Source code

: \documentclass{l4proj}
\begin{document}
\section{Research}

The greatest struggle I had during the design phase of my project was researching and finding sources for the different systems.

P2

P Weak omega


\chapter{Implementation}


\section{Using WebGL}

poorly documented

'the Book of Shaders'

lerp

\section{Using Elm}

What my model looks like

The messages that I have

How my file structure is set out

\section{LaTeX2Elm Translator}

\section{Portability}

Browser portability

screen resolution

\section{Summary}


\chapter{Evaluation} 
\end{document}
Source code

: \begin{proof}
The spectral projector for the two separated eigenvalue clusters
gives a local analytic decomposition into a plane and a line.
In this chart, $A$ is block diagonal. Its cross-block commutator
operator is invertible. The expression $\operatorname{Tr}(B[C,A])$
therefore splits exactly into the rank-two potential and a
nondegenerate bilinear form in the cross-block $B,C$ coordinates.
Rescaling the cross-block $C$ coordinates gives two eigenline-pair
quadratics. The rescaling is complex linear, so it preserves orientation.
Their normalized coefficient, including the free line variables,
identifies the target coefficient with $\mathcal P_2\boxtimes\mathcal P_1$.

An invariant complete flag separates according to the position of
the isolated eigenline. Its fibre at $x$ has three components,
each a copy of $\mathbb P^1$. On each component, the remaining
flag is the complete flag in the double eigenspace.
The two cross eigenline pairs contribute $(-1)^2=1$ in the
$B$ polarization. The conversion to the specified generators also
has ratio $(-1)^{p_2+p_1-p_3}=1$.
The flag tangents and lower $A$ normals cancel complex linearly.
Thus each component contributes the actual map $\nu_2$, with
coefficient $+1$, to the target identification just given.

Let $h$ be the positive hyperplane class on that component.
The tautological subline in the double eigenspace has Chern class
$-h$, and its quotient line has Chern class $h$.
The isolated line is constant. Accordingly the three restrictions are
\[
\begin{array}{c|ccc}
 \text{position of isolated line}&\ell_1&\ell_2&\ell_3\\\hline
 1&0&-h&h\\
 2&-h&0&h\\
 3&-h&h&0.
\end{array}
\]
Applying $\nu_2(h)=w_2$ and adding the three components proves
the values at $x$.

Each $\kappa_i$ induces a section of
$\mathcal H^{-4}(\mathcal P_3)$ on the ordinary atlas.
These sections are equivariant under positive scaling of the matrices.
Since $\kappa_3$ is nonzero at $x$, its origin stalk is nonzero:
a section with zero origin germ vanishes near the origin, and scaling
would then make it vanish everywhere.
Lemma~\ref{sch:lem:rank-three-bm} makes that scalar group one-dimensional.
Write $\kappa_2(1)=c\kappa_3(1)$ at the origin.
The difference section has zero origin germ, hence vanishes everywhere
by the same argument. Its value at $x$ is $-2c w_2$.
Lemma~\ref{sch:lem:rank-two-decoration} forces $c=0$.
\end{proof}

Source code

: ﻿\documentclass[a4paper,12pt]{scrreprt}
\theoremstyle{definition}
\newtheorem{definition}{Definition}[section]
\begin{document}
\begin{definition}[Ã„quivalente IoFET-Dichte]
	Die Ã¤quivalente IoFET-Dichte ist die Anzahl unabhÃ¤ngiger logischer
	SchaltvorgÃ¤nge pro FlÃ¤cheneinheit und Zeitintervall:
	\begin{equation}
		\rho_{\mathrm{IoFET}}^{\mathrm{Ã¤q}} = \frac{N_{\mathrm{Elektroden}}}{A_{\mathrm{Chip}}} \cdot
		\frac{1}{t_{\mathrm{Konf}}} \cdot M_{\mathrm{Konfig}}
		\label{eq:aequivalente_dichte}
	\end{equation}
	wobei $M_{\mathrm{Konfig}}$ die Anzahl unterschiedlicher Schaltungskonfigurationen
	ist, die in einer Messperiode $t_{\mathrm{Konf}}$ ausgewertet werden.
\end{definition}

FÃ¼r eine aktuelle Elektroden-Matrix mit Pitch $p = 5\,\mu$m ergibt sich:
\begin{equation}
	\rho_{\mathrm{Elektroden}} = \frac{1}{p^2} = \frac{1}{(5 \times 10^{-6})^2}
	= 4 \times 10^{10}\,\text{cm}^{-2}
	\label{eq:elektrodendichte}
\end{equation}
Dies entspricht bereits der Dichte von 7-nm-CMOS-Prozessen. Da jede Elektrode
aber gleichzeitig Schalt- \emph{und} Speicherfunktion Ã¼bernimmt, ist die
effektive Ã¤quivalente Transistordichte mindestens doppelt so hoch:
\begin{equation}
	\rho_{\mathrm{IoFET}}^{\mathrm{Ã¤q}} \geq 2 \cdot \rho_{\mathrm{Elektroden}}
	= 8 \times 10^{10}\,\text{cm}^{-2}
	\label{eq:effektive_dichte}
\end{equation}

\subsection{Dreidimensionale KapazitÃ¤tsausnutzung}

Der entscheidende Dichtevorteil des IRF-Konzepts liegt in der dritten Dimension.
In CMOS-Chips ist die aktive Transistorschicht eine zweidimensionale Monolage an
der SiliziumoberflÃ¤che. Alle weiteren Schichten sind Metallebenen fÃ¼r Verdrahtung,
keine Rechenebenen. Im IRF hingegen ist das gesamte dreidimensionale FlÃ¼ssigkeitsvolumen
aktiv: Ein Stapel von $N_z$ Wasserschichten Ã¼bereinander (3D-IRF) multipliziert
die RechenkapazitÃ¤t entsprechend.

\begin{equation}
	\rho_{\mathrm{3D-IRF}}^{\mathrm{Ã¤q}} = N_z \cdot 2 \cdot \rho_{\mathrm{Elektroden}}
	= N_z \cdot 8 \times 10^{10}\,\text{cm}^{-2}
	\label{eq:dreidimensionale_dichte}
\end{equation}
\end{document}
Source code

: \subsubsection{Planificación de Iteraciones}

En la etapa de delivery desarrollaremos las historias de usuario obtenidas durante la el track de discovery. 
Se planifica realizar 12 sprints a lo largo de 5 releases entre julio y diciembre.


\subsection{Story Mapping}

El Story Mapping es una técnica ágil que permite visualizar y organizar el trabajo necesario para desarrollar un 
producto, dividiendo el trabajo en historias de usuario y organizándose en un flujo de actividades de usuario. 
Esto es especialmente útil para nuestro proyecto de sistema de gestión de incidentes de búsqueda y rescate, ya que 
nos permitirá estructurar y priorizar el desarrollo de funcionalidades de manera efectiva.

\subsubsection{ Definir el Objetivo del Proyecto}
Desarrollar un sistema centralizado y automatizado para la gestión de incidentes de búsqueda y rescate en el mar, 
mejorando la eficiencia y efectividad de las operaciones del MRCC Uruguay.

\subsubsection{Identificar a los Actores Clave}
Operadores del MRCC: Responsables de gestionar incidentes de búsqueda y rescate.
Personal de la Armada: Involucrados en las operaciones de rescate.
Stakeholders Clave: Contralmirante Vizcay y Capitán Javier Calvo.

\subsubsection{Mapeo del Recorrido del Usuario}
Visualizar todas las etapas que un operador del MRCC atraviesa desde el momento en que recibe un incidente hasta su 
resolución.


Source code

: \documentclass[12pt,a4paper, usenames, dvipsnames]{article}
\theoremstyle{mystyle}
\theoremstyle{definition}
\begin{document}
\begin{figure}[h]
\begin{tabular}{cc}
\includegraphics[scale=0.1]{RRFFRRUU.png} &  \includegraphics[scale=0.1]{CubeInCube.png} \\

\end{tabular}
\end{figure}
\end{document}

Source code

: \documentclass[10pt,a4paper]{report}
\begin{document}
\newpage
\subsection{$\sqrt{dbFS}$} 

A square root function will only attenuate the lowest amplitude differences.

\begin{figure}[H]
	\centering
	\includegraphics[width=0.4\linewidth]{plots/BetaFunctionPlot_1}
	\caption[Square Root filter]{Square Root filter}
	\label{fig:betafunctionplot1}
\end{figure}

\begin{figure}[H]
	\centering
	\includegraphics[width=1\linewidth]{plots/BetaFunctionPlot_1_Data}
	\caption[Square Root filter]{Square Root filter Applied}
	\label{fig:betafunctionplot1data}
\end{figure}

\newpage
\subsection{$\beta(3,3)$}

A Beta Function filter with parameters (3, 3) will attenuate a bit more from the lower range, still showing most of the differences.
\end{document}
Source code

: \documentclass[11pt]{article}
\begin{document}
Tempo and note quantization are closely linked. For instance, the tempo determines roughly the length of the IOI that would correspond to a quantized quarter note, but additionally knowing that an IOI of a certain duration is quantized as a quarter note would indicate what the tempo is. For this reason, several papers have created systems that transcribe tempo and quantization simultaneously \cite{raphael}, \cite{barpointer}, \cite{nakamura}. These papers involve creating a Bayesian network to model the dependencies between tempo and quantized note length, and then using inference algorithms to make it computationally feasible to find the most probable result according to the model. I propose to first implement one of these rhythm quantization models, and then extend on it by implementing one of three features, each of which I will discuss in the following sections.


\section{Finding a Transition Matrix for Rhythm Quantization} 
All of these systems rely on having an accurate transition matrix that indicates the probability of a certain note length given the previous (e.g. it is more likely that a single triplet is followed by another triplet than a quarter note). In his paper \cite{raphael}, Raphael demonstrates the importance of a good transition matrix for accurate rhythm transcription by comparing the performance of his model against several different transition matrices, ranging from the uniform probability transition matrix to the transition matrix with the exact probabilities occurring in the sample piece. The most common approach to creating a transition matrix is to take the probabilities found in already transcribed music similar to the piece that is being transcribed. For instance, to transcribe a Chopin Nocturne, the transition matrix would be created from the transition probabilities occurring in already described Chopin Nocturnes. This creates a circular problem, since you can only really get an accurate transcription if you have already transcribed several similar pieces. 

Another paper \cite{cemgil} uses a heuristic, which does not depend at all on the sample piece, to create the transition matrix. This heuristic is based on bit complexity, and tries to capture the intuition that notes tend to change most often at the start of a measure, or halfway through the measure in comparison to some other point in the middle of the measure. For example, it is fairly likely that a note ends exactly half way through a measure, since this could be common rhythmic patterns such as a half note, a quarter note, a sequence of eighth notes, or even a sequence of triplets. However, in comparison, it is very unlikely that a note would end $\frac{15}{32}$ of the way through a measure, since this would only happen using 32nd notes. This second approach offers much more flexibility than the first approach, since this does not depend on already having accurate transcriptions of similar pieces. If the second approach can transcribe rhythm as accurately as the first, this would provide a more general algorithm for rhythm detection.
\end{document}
□ □ □ □ □
WORK TO BE COMPLETED => All that is needed is the opening run of the data, given again exactly: please include every line from the first through the line with "therefore splits exactly", both ends kept.

ANSWER BOX =>
Source code

: \documentclass{l4proj}
\begin{document}
\section{Research}

The greatest struggle I had during the design phase of my project was researching and finding sources for the different systems.

P2

P Weak omega


\chapter{Implementation}


\section{Using WebGL}

poorly documented

'the Book of Shaders'

lerp

\section{Using Elm}

What my model looks like

The messages that I have

How my file structure is set out

\section{LaTeX2Elm Translator}

\section{Portability}

Browser portability

screen resolution

\section{Summary}


\chapter{Evaluation} 
\end{document}
Source code

: \begin{proof}
The spectral projector for the two separated eigenvalue clusters
gives a local analytic decomposition into a plane and a line.
In this chart, $A$ is block diagonal. Its cross-block commutator
operator is invertible. The expression $\operatorname{Tr}(B[C,A])$
therefore splits exactly into the rank-two potential and a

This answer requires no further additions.